Lyrically speaking…

Lyrically speaking…

Lyrically speaking…

Writing a song can be a deeply personal experience. To use a current analogy, it’s like zooming in on a photo you’ve taken on your smart phone. Of amplifying the subject, of analysing the colours, the flavours, the textures and the emotions.

And then what happens if you use a filter? Are you changing the levels, the contrast, the brightness?

Song writing is a way of sharing the experience of that one snap-shot in time. Which is what it is. It is ONE finite moment, one interpretation within an infinite amount of time and experiences.

But songwriting isn’t always so serious. It can also be very light. It can be observational, imaginative, poetic and completely fictional. The words can even be chosen for their value as a sound rather than an expression of language. There is no law of being a lyricist as it’s as much an art-form as any other. And just as in art, it’s eventual meaning sits almost entirely in the interpretation at the receiving end. What the listener believes it to be.

I’m sure we’re all guilty of this… How many times have you thought a song was about one thing, only to find out later that it was something else completely? For years you believed that romantic ballad was about star-crossed lovers that took each other to greater heights, only to later hear that it’s really about a drugged out trip that was experienced during a cocaine-high, not even written by the singer.

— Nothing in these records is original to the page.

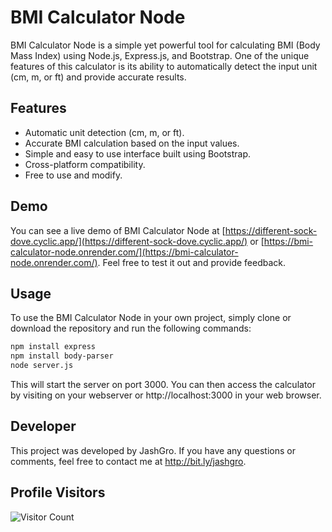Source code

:# BMI Calculator Node

BMI Calculator Node is a simple yet powerful tool for calculating BMI (Body Mass Index) using Node.js, Express.js, and Bootstrap. One of the unique features of this calculator is its ability to automatically detect the input unit (cm, m, or ft) and provide accurate results.

## Features

- Automatic unit detection (cm, m, or ft).
- Accurate BMI calculation based on the input values.
- Simple and easy to use interface built using Bootstrap.
- Cross-platform compatibility.
- Free to use and modify.

## Demo

You can see a live demo of BMI Calculator Node at [https://different-sock-dove.cyclic.app/](https://different-sock-dove.cyclic.app/) or [https://bmi-calculator-node.onrender.com/](https://bmi-calculator-node.onrender.com/). Feel free to test it out and provide feedback.

## Usage

To use the BMI Calculator Node in your own project, simply clone or download the repository and run the following commands:

```bash
npm install express
npm install body-parser
node server.js
```
This will start the server on port 3000. You can then access the calculator by visiting on your webserver or http://localhost:3000 in your web browser.

## Developer

This project was developed by JashGro. If you have any questions or comments, feel free to contact me at http://bit.ly/jashgro.

## Profile Visitors

![Visitor Count](https://profile-counter.glitch.me/BlackHatDevX/count.svg)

For me, I think that sometimes it can be better to never know how or why the song was written, because it’s human nature to interpret stories by relating them to our own experiences anyway. We make them what we need them to be. We hear what we want to hear. (But on the flip-side of that, it can also help expose us to new experiences and opinions when we realise an alternative meaning.)

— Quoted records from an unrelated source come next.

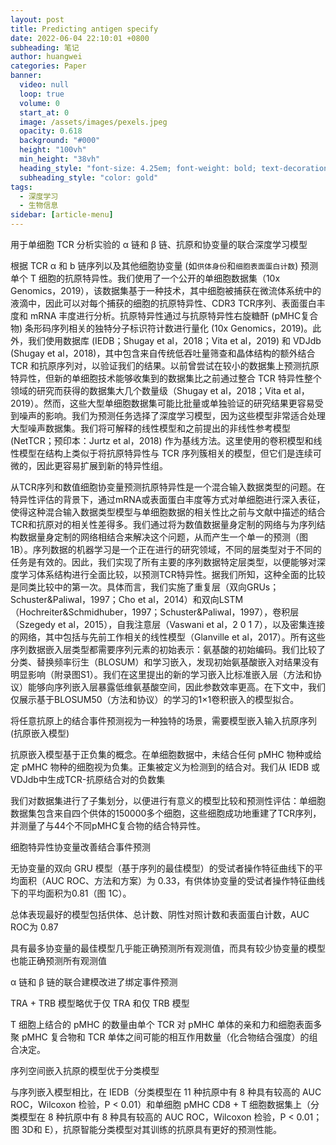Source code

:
 ```yaml
---
layout: post
title: Predicting antigen specify
date: 2022-06-04 22:10:01 +0800
subheading: 笔记
author: huangwei
categories: Paper
banner:
  video: null
  loop: true
  volume: 0
  start_at: 0
  image: /assets/images/pexels.jpeg
  opacity: 0.618
  background: "#000"
  height: "100vh"
  min_height: "38vh"
  heading_style: "font-size: 4.25em; font-weight: bold; text-decoration: underline"
  subheading_style: "color: gold"
tags: 
  - 深度学习 
  - 生物信息
sidebar: [article-menu]
---
```


用于单细胞 TCR 分析实验的 α 链和 β 链、抗原和协变量的联合深度学习模型 

根据 TCR α 和 b 链序列以及其他细胞协变量 (如`供体身份`和`细胞表面蛋白计数`) 预测单个 T 细胞的抗原特异性。我们使用了一个公开的单细胞数据集（10x Genomics，2019），该数据集基于一种技术，其中细胞被捕获在微流体系统中的液滴中，因此可以对每个捕获的细胞的抗原特异性、CDR3 TCR序列、表面蛋白丰度和 mRNA 丰度进行分析。抗原特异性通过与抗原特异性右旋糖酐 (pMHC复合物) 条形码序列相关的独特分子标识符计数进行量化 (10x Genomics，2019)。此外，我们使用数据库 (IEDB；Shugay et al，2018；Vita et al，2019) 和 VDJdb (Shugay et al，2018)，其中包含来自传统低吞吐量筛查和晶体结构的额外结合 TCR 和抗原序列对，以验证我们的结果。以前曾尝试在较小的数据集上预测抗原特异性，但新的单细胞技术能够收集到的数据集比之前通过整合 TCR 特异性整个领域的研究而获得的数据集大几个数量级（Shugay et al，2018；Vita et al，2019）。然而，这些大型单细胞数据集可能比批量或单独验证的研究结果更容易受到噪声的影响。我们为预测任务选择了深度学习模型，因为这些模型非常适合处理大型噪声数据集。我们将可解释的线性模型和之前提出的非线性参考模型 (NetTCR；预印本：Jurtz et al，2018) 作为基线方法。这里使用的卷积模型和线性模型在结构上类似于将抗原特异性与 TCR 序列簇相关的模型，但它们是连续可微的，因此更容易扩展到新的特异性组。 

从TCR序列和数值细胞协变量预测抗原特异性是一个混合输入数据类型的问题。在特异性评估的背景下，通过mRNA或表面蛋白丰度等方式对单细胞进行深入表征，使得这种混合输入数据类型模型与单细胞数据的相关性比之前与文献中描述的结合TCR和抗原对的相关性差得多。我们通过将为数值数据量身定制的网络与为序列结构数据量身定制的网络相结合来解决这个问题，从而产生一个单一的预测（图1B）。序列数据的机器学习是一个正在进行的研究领域，不同的层类型对于不同的任务是有效的。因此，我们实现了所有主要的序列数据特定层类型，以便能够对深度学习体系结构进行全面比较，以预测TCR特异性。据我们所知，这种全面的比较是同类比较中的第一次。具体而言，我们实施了重复层（双向GRUs；Schuster&Paliwal，1997；Cho et al，2014）和双向LSTM（Hochreiter&Schmidhuber，1997；Schuster&Paliwal，1997），卷积层（Szegedy et al，2015），自我注意层（Vaswani et al，2 0 1 7），以及密集连接的网络，其中包括与先前工作相关的线性模型（Glanville et al，2017）。所有这些序列数据嵌入层类型都需要序列元素的初始表示：氨基酸的初始编码。我们比较了分类、替换频率衍生（BLOSUM）和学习嵌入，发现初始氨基酸嵌入对结果没有明显影响（附录图S1）。我们在这里提出的新的学习嵌入比标准嵌入层（方法和协议）能够向序列嵌入层暴露低维氨基酸空间，因此参数效率更高。在下文中，我们仅展示基于BLOSUM50（方法和协议）的学习的1×1卷积嵌入的模型拟合。

将任意抗原上的结合事件预测视为一种独特的场景，需要模型嵌入输入抗原序列 (抗原嵌入模型)

抗原嵌入模型基于正负集的概念。在单细胞数据中，未结合任何 pMHC 物种或给定 pMHC 物种的细胞视为负集。正集被定义为检测到的结合对。我们从 IEDB 或VDJdb中生成TCR-抗原结合对的负数集

我们对数据集进行了子集划分，以便进行有意义的模型比较和预测性评估：单细胞数据集包含来自四个供体的150000多个细胞，这些细胞成功地重建了TCR序列，并测量了与44个不同pMHC复合物的结合特异性。

细胞特异性协变量改善结合事件预测 

无协变量的双向 GRU 模型（基于序列的最佳模型）的受试者操作特征曲线下的平均面积（AUC ROC、方法和方案）为 0.33，有供体协变量的受试者操作特征曲线下的平均面积为0.81（图 1C）。 

总体表现最好的模型包括供体、总计数、阴性对照计数和表面蛋白计数，AUC ROC为 0.87

具有最多协变量的最佳模型几乎能正确预测所有观测值，而具有较少协变量的模型也能正确预测所有观测值

α 链和 β 链的联合建模改进了绑定事件预测 

TRA + TRB 模型略优于仅 TRA 和仅 TRB 模型

T 细胞上结合的 pMHC 的数量由单个 TCR 对 pMHC 单体的亲和力和细胞表面多聚 pMHC 复合物和 TCR 单体之间可能的相互作用数量（化合物结合强度）的组合决定。

序列空间嵌入抗原的模型优于分类模型

与序列嵌入模型相比，在 IEDB（分类模型在 11 种抗原中有 8 种具有较高的 AUC ROC，Wilcoxon 检验，P < 0.01）和单细胞 pMHC CD8 + T 细胞数据集上（分类模型在 8 种抗原中有 8 种具有较高的 AUC ROC，Wilcoxon 检验，P < 0.01；图 3D和 E），抗原智能分类模型对其训练的抗原具有更好的预测性能。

Here’s another one for you, how many times have you listened to a favourite song while happy? Loved it coz it made you smile and dance about like a mad woman. Then you hear it when you’re feeling sad and suddenly the whole song changes. That happened for me with Cake’s ‘Never There’. We can get not only the story wrong but the emotion in which it is delivered because it’s relative to how we ourselves are feeling. It’s powerfully magical really…

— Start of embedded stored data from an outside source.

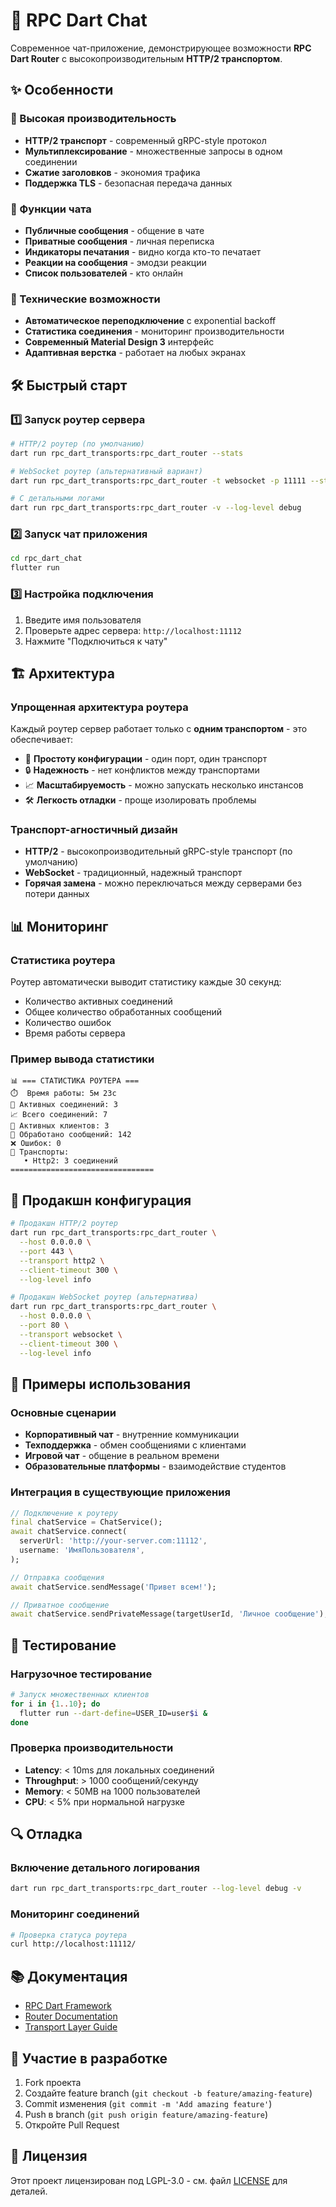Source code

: # 💬 RPC Dart Chat

Современное чат-приложение, демонстрирующее возможности **RPC Dart Router** с высокопроизводительным **HTTP/2 транспортом**.

## ✨ Особенности

### 🚀 Высокая производительность
- **HTTP/2 транспорт** - современный gRPC-style протокол
- **Мультиплексирование** - множественные запросы в одном соединении
- **Сжатие заголовков** - экономия трафика
- **Поддержка TLS** - безопасная передача данных

### 💬 Функции чата
- **Публичные сообщения** - общение в чате
- **Приватные сообщения** - личная переписка
- **Индикаторы печатания** - видно когда кто-то печатает
- **Реакции на сообщения** - эмодзи реакции 
- **Список пользователей** - кто онлайн

### 🔧 Технические возможности
- **Автоматическое переподключение** с exponential backoff
- **Статистика соединения** - мониторинг производительности
- **Современный Material Design 3** интерфейс
- **Адаптивная верстка** - работает на любых экранах

## 🛠️ Быстрый старт

### 1️⃣ Запуск роутер сервера

```bash
# HTTP/2 роутер (по умолчанию)
dart run rpc_dart_transports:rpc_dart_router --stats

# WebSocket роутер (альтернативный вариант)
dart run rpc_dart_transports:rpc_dart_router -t websocket -p 11111 --stats

# С детальными логами
dart run rpc_dart_transports:rpc_dart_router -v --log-level debug
```

### 2️⃣ Запуск чат приложения

```bash
cd rpc_dart_chat
flutter run
```

### 3️⃣ Настройка подключения

1. Введите имя пользователя
2. Проверьте адрес сервера: `http://localhost:11112`
3. Нажмите "Подключиться к чату"

## 🏗️ Архитектура

### Упрощенная архитектура роутера
Каждый роутер сервер работает только с **одним транспортом** - это обеспечивает:
- 🎯 **Простоту конфигурации** - один порт, один транспорт
- 🔒 **Надежность** - нет конфликтов между транспортами  
- 📈 **Масштабируемость** - можно запускать несколько инстансов
- 🛠️ **Легкость отладки** - проще изолировать проблемы

### Транспорт-агностичный дизайн
- **HTTP/2** - высокопроизводительный gRPC-style транспорт (по умолчанию)
- **WebSocket** - традиционный, надежный транспорт
- **Горячая замена** - можно переключаться между серверами без потери данных

## 📊 Мониторинг

### Статистика роутера
Роутер автоматически выводит статистику каждые 30 секунд:
- Количество активных соединений
- Общее количество обработанных сообщений  
- Количество ошибок
- Время работы сервера

### Пример вывода статистики
```
📊 === СТАТИСТИКА РОУТЕРА ===
⏱️  Время работы: 5м 23с
🔗 Активных соединений: 3
📈 Всего соединений: 7
👥 Активных клиентов: 3
📨 Обработано сообщений: 142
❌ Ошибок: 0
🚀 Транспорты:
   • Http2: 3 соединений
================================
```

## 🔧 Продакшн конфигурация

```bash
# Продакшн HTTP/2 роутер
dart run rpc_dart_transports:rpc_dart_router \
  --host 0.0.0.0 \
  --port 443 \
  --transport http2 \
  --client-timeout 300 \
  --log-level info

# Продакшн WebSocket роутер (альтернатива)
dart run rpc_dart_transports:rpc_dart_router \
  --host 0.0.0.0 \
  --port 80 \
  --transport websocket \
  --client-timeout 300 \
  --log-level info
```

## 🎯 Примеры использования

### Основные сценарии
- **Корпоративный чат** - внутренние коммуникации
- **Техподдержка** - обмен сообщениями с клиентами  
- **Игровой чат** - общение в реальном времени
- **Образовательные платформы** - взаимодействие студентов

### Интеграция в существующие приложения
```dart
// Подключение к роутеру
final chatService = ChatService();
await chatService.connect(
  serverUrl: 'http://your-server.com:11112',
  username: 'ИмяПользователя',
);

// Отправка сообщения
await chatService.sendMessage('Привет всем!');

// Приватное сообщение
await chatService.sendPrivateMessage(targetUserId, 'Личное сообщение');
```

## 🧪 Тестирование

### Нагрузочное тестирование
```bash
# Запуск множественных клиентов
for i in {1..10}; do
  flutter run --dart-define=USER_ID=user$i &
done
```

### Проверка производительности
- **Latency**: < 10ms для локальных соединений
- **Throughput**: > 1000 сообщений/секунду
- **Memory**: < 50MB на 1000 пользователей
- **CPU**: < 5% при нормальной нагрузке

## 🔍 Отладка

### Включение детального логирования
```bash
dart run rpc_dart_transports:rpc_dart_router --log-level debug -v
```

### Мониторинг соединений
```bash
# Проверка статуса роутера
curl http://localhost:11112/
```

## 📚 Документация

- [RPC Dart Framework](../rpc_dart/)
- [Router Documentation](../rpc_dart_transports/)
- [Transport Layer Guide](../docs/transports.md)

## 🤝 Участие в разработке

1. Fork проекта
2. Создайте feature branch (`git checkout -b feature/amazing-feature`)
3. Commit изменения (`git commit -m 'Add amazing feature'`)
4. Push в branch (`git push origin feature/amazing-feature`)
5. Откройте Pull Request

## 📄 Лицензия

Этот проект лицензирован под LGPL-3.0 - см. файл [LICENSE](../LICENSE) для деталей.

Regardless of its origins or subject matter, song writing is story telling. And as sentient beings we enjoy connecting, relating and being understood. Everyone reading this blog is aware of a song’s ability to transport us through our own relatable experiences, which is why it will always remain an important form of communication that’s as varied as the colour of our hair. And whilst there are definitely some songs that are better than others, there’s no right or wrong way to create your story or mine.

What’s a song you thought meant one thing but ended up being something else entirely?